Page MenuHomeSoftware Heritage

FUSE: update cache with new origin visits
Closed, ResolvedPublic

Description

We should update cache when new visits are added from a specific origin.

Event Timeline

haltode triaged this task as Normal priority.Dec 2 2020, 2:46 PM
haltode created this task.
haltode created this object in space S1 Public.

The difficulty with this one is deciding when to re-query the backend to check if there are new visits. Doing it too often will make the cache of visit metadata useless. Doing it too seldomly will make you miss new visits. Either way, we probably need to add a timestamp somewhere in the cache to note down when the metadata have been fetched last (!= most recent visit timestamp).

Considering the current rate of archive visit, it's probably pointless to re-fetch origin visits more than once per day.

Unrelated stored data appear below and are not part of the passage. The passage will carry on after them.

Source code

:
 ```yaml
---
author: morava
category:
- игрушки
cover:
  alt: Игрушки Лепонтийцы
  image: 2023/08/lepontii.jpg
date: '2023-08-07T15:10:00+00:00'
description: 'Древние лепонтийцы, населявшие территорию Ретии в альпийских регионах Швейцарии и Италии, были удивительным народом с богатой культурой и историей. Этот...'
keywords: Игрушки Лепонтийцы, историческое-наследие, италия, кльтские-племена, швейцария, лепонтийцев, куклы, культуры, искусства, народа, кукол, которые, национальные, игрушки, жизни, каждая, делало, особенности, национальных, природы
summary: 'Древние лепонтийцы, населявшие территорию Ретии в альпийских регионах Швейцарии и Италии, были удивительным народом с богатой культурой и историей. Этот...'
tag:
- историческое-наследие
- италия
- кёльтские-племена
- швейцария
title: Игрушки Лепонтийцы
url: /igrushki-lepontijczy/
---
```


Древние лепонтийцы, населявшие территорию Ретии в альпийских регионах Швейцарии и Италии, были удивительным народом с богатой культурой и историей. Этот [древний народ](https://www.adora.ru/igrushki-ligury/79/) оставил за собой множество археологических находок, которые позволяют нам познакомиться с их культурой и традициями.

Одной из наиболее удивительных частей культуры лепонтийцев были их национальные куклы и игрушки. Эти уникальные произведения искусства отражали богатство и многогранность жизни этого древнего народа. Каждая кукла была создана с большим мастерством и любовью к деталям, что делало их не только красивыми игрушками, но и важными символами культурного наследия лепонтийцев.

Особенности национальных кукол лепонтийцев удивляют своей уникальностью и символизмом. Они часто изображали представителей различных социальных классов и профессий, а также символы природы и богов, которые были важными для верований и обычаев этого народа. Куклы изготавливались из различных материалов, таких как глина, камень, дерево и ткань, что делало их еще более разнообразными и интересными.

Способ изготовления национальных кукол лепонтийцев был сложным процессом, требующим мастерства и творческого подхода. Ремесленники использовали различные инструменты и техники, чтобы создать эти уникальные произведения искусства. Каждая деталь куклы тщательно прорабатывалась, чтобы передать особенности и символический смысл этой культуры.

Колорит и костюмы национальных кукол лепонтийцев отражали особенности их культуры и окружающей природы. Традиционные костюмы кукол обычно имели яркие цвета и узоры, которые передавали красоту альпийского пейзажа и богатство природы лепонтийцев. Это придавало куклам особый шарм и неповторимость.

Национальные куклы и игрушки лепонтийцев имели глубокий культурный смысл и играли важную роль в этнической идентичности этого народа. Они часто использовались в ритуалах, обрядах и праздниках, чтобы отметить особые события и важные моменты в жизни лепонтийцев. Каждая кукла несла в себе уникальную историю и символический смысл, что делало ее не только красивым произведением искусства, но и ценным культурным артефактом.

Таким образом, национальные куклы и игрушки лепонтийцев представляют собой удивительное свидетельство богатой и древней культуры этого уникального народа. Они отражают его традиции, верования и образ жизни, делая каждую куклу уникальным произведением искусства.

This also raises the question of whether we want to enable users to selectively remove cache entries, e.g., a variant of "swh fs clean" that only removes something from the cache, rather than all of it. One maybe decent UI to do that would be something like swh fs clean [ID]..., where ID is either a SWHID or a origin URL; calling that will make swh-fuse only remove the parts of the cache about the ID. (This would be a separate task though.)

haltode changed the task status from Open to Work in Progress.Dec 15 2020, 1:32 PM
haltode moved this task from Backlog to In progress on the Software Heritage filesystem board.